Convenience is king in food and beverage packaging—now and for the foreseeable future. But other trends bubbling to the surface bear watching.

Pw 9133 Salmon Cup

Convenience is by no means the only performance characteristic driving food and beverage packaging these days. Sustainability is increasingly crucial, while trends in smart packaging and aseptic filling are also poised to re-shape the marketplace as we know it.

But the emphasis on convenience drives so many food and beverage packaging developments today, it may have a greater influence on the packages we see in the future than anything else out there.

You thought tuna in a pouch was convenient? Say hello to shelf-stable retorted peel-and-eat cups of tuna and salmon from San Diego-based Chicken of the Sea Intl. The 2.8-oz portions were rolling out nationwide this fall in eye-catching two-packs selling for $1.85 (chunk light tuna) and $2.79 (chunk white tuna or salmon). Why launch cups when retorted pouches already have enormous convenience advantages over steel cans? Because cups are perceived as even more convenient and on-the-go than pouches, thus opening up a whole new usage occasion.

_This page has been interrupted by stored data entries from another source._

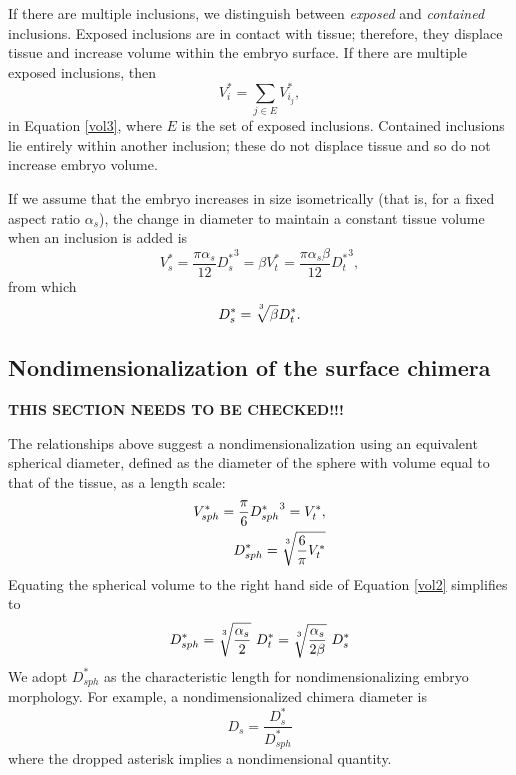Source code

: \documentclass[10pt,a4paper]{article}
\def\non{\nonumber}
\begin{document}
If there are multiple inclusions, we distinguish between \textit{exposed} and \textit{contained} inclusions. 
Exposed inclusions are in contact with tissue; therefore, they displace tissue and increase volume within the embryo surface.  
If there are multiple exposed inclusions, then 
\begin{equation}\label{eqn:expincl}
	V_i^* = \sum_{j \in E} V^*_{i_j},
\end{equation}
in  Equation \ref{vol3}, where $E$ is the set of exposed inclusions.
Contained inclusions lie entirely within another inclusion; these do not displace tissue and so do not increase embryo volume.


If we assume that the embryo increases in size isometrically (that is, for a fixed aspect ratio $\alpha_s$), the change in diameter to maintain a constant tissue volume when an inclusion is added is
\begin{equation}\label{vol4}
	V_s^*  = \frac{\pi \alpha_s}{12}{D_s^*}^3 = \beta V_t^* = \frac{\pi \alpha_s \beta}{12}{D_t^*}^3,
\end{equation} 
from which 
\begin{equation}\label{vol5}
	D_s^* = \sqrt[\uproot{5}3]{\beta} D_t^*.
\end{equation}




\subsection{Nondimensionalization of the surface chimera}
\textbf{THIS SECTION NEEDS TO BE CHECKED!!!}

The relationships above suggest a nondimensionalization using an equivalent spherical diameter, defined as the diameter of the sphere with volume equal to that of the tissue, as a length scale:
\begin{eqnarray}\label{equivsphere}
	V_{sph}^* = \frac{\pi}{6} {D_{sph}^*}^3 = V_t^*, \non \\
	D_{sph}^* = \sqrt[\uproot{5}3]{\frac{6}{\pi} V_t^*}
\end{eqnarray} 
Equating the spherical volume to the right hand side of Equation \ref{vol2} simplifies to
\begin{equation}\label{equivD}
	D_{sph}^* = \sqrt[\uproot{5}3]{\frac{\alpha_s}{2}} ~ D_t^* = \sqrt[\uproot{5}3]{\frac{\alpha_s}{2 \beta}} ~ D_s^*
\end{equation} 
We adopt $D_{sph}^*$ as the characteristic length for nondimensionalizing embryo morphology.
For example, a nondimensionalized chimera diameter is
\begin{equation}\label{ndD}
	D_s = \frac{D_s^*}{D_{sph}^*}
\end{equation} 
where the dropped asterisk implies a nondimensional quantity.
\end{document}
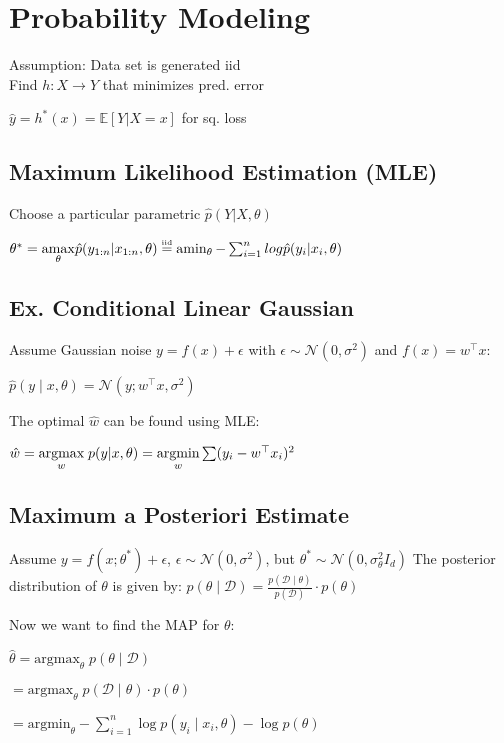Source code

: \section*{Probability Modeling}
Assumption: Data set is generated iid\\
Find $h:X\rightarrow Y$ that minimizes pred. error 

$\hat{y} =h^*(x) = \mathbb{E}[Y|X=x]$ for sq. loss

\subsection*{Maximum Likelihood Estimation (MLE)}
Choose a particular parametric $\hat{p}(Y|X,\theta)$

\(\theta^* = \underset{\theta}{\operatorname{amax}} \hat{p}(y_{1:n}|x_{1:n},\theta)\\\iid 
    \operatorname{amin_\theta} - \sum_{i=1}^n log \hat{p}(y_i|x_i,\theta)\)

\subsection*{Ex. Conditional Linear Gaussian}

Assume Gaussian noise $y = f(x) + \epsilon$ with $\epsilon \sim \mathcal{N}(0, \sigma^2)$ and $f(x) = w^\top x$:

\qquad \qquad $\hat p(y \; | \; x, \theta) = \mathcal{N}(y; w^\top x, \sigma^2)$

The optimal $\hat w$ can be found using MLE:

$\hat w = \underset{w}{\text{argmax}} \; p(y | x, \theta) =\underset{w}{\text{argmin}} \sum (y_i - w^\top x_i)^2$
\subsection*{Maximum a Posteriori Estimate}

Assume $y = f(x; \theta^*) + \epsilon$, $\epsilon \sim \mathcal{N}(0, \sigma^2)$, but $\theta^* \sim \mathcal{N}(0, \sigma_\theta^2 I_d)$ The posterior distribution of $\theta$ is given by:
$p(\theta \; | \; \mathcal{D}) = \frac{p( \mathcal{D} \; | \; \theta)}{p( \mathcal{D})} \cdot p(\theta)$

Now we want to find the MAP for $\theta$:

$\hat \theta = \text{argmax}_\theta \; p(\theta \; | \; \mathcal{D})$

\quad $= \text{argmax}_\theta \; p(\mathcal{D} \; | \; \theta) \cdot p(\theta)$

\quad $= \text{argmin}_\theta - \sum_{i=1}^n \log p(y_i \; | \; x_i, \theta) - \log p(\theta)$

Chicken of the Sea is mum on machines and materials involved, but the cups are believed to be essentially the same as those used for wet cat food recently introduced by Meow Mix of Secaucus, NJ (see packworld.com/view-21971). That product comes in a cup thermoformed by the Rampart Div. of Printpack (www.printpack.com). Lidding material is from Oracle Packaging (www.oraclepackaging.com). The Meow Mix cup structure is a five-layer coextrusion of polypropylene/tie layer/ethylene vinyl alcohol/tie layer/PP. Peelable retort lidstock is a three-layer lamination of 48-ga polyester/foil/PP sealant film.

The Meow Mix cups are contract packaged by Thai Union in Thailand, which uses equipment from Italy's Mondini, represented in the U.S. by Harpak (www.harpak.com). Chicken of the Sea is a unit of Thai Union, so it's reasonable to assume that the peel-and-go tuna and salmon cups are packed by Thai Union, as well.

Meow Mix and Chicken of the Sea may be harbingers of things to come. Consider, for example, this year's Sonoco (www.sonoco.com) booth at Pack Expo, where there was a special emphasis on retortable bowls and tubs that were positioned in response to food processors' demands for plastic packaging that runs on existing filling equipment with little need for filling-equipment modification.

Another cup with convenience written all over it is the “fun squeezy pot” launched in October of this year by Fonterra Brands New Zealand for its Splatz brand of yogurt. Clearly kid-oriented, this package requires no spoon. Peel the lid and the accordion-like package lets you squeeze the yogurt into your mouth­—conveniently eliminating the need for a spoon.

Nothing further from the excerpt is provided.